From Rags To Riches: A Personal Journey
By Cynthia Bauman
"Just go inside—your answers are within."
I hated that phrase. If I read one more self-help book that promised Nirvana after convincing my reflection in the mirror that I was famous, had a million dollars, and could leap tall buildings with a single bound, if I would only fumble along an unmarked trail leading into the emptiness—I was going to explode. In fact, when I first read the words from Mother Mary in Adorata: The Path of Enlovement, suggesting that Her treasures were within, I threw the book against the wall in a fit of rage.
A snapshot of that moment:
- I was enmeshed in a relationship with an abusive man, who had Borderline Personality Disorder.
- I was homeless, living in a friend’s garage.
- I was a single mother, with a child with special needs, whom I could not put into daycare.
- I had no money and no job.
- I had no family nearby to support me.
But how could that have happened to me? I had graduated Cum Laude with a B.A. in Psychology from a respected school in New York. I then moved to Los Angeles to break into the Film and TV industry without any nepotism for a leg up, and ended up working for the top grossing producers of that time. I was an intelligent, creative, resourceful, talented and beautiful woman, with a very bright future, and everyone knew it.
So, I didn’t want to hear, one more friggin’ time, that if I just went inside, that everything would be just fine. I felt like screaming, “Would somebody just give me the instructions!? Just tell me how to do it, because the damn door is locked!”
Things were definitely—not—fine.
This was my dark night of the soul. It was out of desperation that I decided to have a session with Tiziana. I wanted her to give me a psychic reading and tell me what to do to get out of this mess. I had already tried every practical solution under the sun, and nothing had worked. Now, it was time for someone who could see beyond this physical reality, to tell me how to do it.
Her response: “Well, that’s… not exactly how I work.”
That was the first day of my true journey inward. Finally, finally, I was given the practical tools I had been searching for, to lead me into the depths of my own being. Using the method of Descent and Enlovement, I began to find the keys to unlock those “doors”, one at a time.

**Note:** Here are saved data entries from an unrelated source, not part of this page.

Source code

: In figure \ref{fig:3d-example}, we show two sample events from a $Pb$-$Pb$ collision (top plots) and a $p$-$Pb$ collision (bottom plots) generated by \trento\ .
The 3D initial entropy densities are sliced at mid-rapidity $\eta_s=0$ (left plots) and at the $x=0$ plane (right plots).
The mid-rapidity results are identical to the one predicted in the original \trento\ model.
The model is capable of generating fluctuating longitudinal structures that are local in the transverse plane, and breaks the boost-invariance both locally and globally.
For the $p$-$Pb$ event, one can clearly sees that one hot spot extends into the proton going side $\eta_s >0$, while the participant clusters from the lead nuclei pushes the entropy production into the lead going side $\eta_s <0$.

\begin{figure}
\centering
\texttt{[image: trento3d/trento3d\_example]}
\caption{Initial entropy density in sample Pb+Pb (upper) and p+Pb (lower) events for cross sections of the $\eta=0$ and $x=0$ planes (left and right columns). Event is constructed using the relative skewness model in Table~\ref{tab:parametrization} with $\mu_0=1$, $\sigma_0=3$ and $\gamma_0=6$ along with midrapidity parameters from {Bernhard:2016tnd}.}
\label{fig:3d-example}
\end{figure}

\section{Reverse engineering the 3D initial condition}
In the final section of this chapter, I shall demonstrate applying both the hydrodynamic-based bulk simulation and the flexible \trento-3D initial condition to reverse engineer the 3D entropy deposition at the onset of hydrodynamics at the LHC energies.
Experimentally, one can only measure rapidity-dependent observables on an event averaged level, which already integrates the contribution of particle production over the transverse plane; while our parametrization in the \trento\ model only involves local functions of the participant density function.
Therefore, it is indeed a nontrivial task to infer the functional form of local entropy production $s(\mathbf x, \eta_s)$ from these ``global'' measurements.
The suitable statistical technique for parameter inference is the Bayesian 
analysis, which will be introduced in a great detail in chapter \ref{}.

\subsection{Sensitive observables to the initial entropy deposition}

I began to understand that the utter devastation of my external life had nothing at all to do with my intelligence, or my worthiness, but rather, was a reflection of the painful relationship between my inner male and inner female. I discovered how patterns in my lineage and in my childhood had caused them to get that way in the first place. But mostly, I discovered how to help them transform, and as they did, so did my life.
Snapshot of today:
- I am the Owner/CEO of a company that produces written material for the web and print.
- I have a private practice as a certified Adorata Practitioner, where I help others to transform their own painful patterns.

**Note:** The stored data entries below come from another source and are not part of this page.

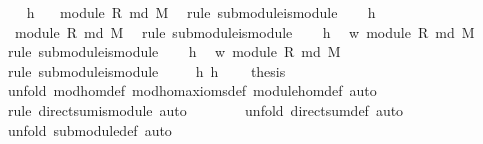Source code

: \begin{isabellebody}
\isanewline
\ \ \isamarkupfalse%
\ h{}\ \isamarkupfalse%
\ {}{\isacharcolon}\ {\isachardoublequoteopen}module\ R\ {\isacharparenleft}md\ M{}{\isacharparenright}{\isachardoublequoteclose}\ \isamarkupfalse%
\ {\isacharparenleft}rule\ submodule{\isacharunderscore}is{\isacharunderscore}module{\isacharparenright}\isanewline
\ \ \isamarkupfalse%
\ h{}\ \isamarkupfalse%
\ {}{\isacharcolon}\ {\isachardoublequoteopen}module\ R\ {\isacharparenleft}md\ M{}{\isacharparenright}{\isachardoublequoteclose}\ \isamarkupfalse%
\ {\isacharparenleft}rule\ submodule{\isacharunderscore}is{\isacharunderscore}module{\isacharparenright}\isanewline
\ \ \isamarkupfalse%
\ h{}\ \isamarkupfalse%
\ w{}{\isacharcolon}\ module\ R\ {\isachardoublequoteopen}{\isacharparenleft}md\ M{}{\isacharparenright}{\isachardoublequoteclose}\ \isamarkupfalse%
\ {\isacharparenleft}rule\ submodule{\isacharunderscore}is{\isacharunderscore}module{\isacharparenright}\isanewline
\ \ \isamarkupfalse%
\ h{}\ \isamarkupfalse%
\ w{}{\isacharcolon}\ module\ R\ {\isachardoublequoteopen}{\isacharparenleft}md\ M{}{\isacharparenright}{\isachardoublequoteclose}\ \isamarkupfalse%
\ {\isacharparenleft}rule\ submodule{\isacharunderscore}is{\isacharunderscore}module{\isacharparenright}\isanewline
\ \ \isamarkupfalse%
\ {}\ h{}\ h{}\ {}\ {}\ \isamarkupfalse%
\ {\isacharquery}thesis\isanewline
\ \ \ \ \isamarkupfalse%
\ {\isacharparenleft}unfold\ mod{\isacharunderscore}hom{\isacharunderscore}def\ mod{\isacharunderscore}hom{\isacharunderscore}axioms{\isacharunderscore}def\ module{\isacharunderscore}hom{\isacharunderscore}def{\isacharcomma}\ auto{\isacharparenright}\isanewline
\ \ \ \ \ \ \ \isamarkupfalse%
\ {\isacharparenleft}rule\ direct{\isacharunderscore}sum{\isacharunderscore}is{\isacharunderscore}module{\isacharcomma}\ auto{\isacharparenright}\isanewline
\ \ \ \ \ \ \isamarkupfalse%
\ {\isacharparenleft}unfold\ direct{\isacharunderscore}sum{\isacharunderscore}def{\isacharcomma}\ auto{\isacharparenright}\isanewline
\ \ \ \ \ \ \isamarkupfalse%
\ {\isacharparenleft}unfold\ submodule{\isacharunderscore}def{\isacharcomma}\ auto{\isacharparenright}\isanewline

\end{isabellebody}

- I have a beautiful home in a loving and supportive community.
- I ended a 10-year, abusive relationship.
- I have a deeper understanding of my true nature, and how to express it in the world.
- I feel deeply loved
So, what have I gotten out of Adorata?
My life.
It can certainly still be hard, but I now have a compass. And if the compass gets buried, I have the shovel to dig it up. And if the handle of the shovel breaks, I can use my own hands, my own will, my own connection with God, to mend it, and find my way again. I have, in effect, found my answers within.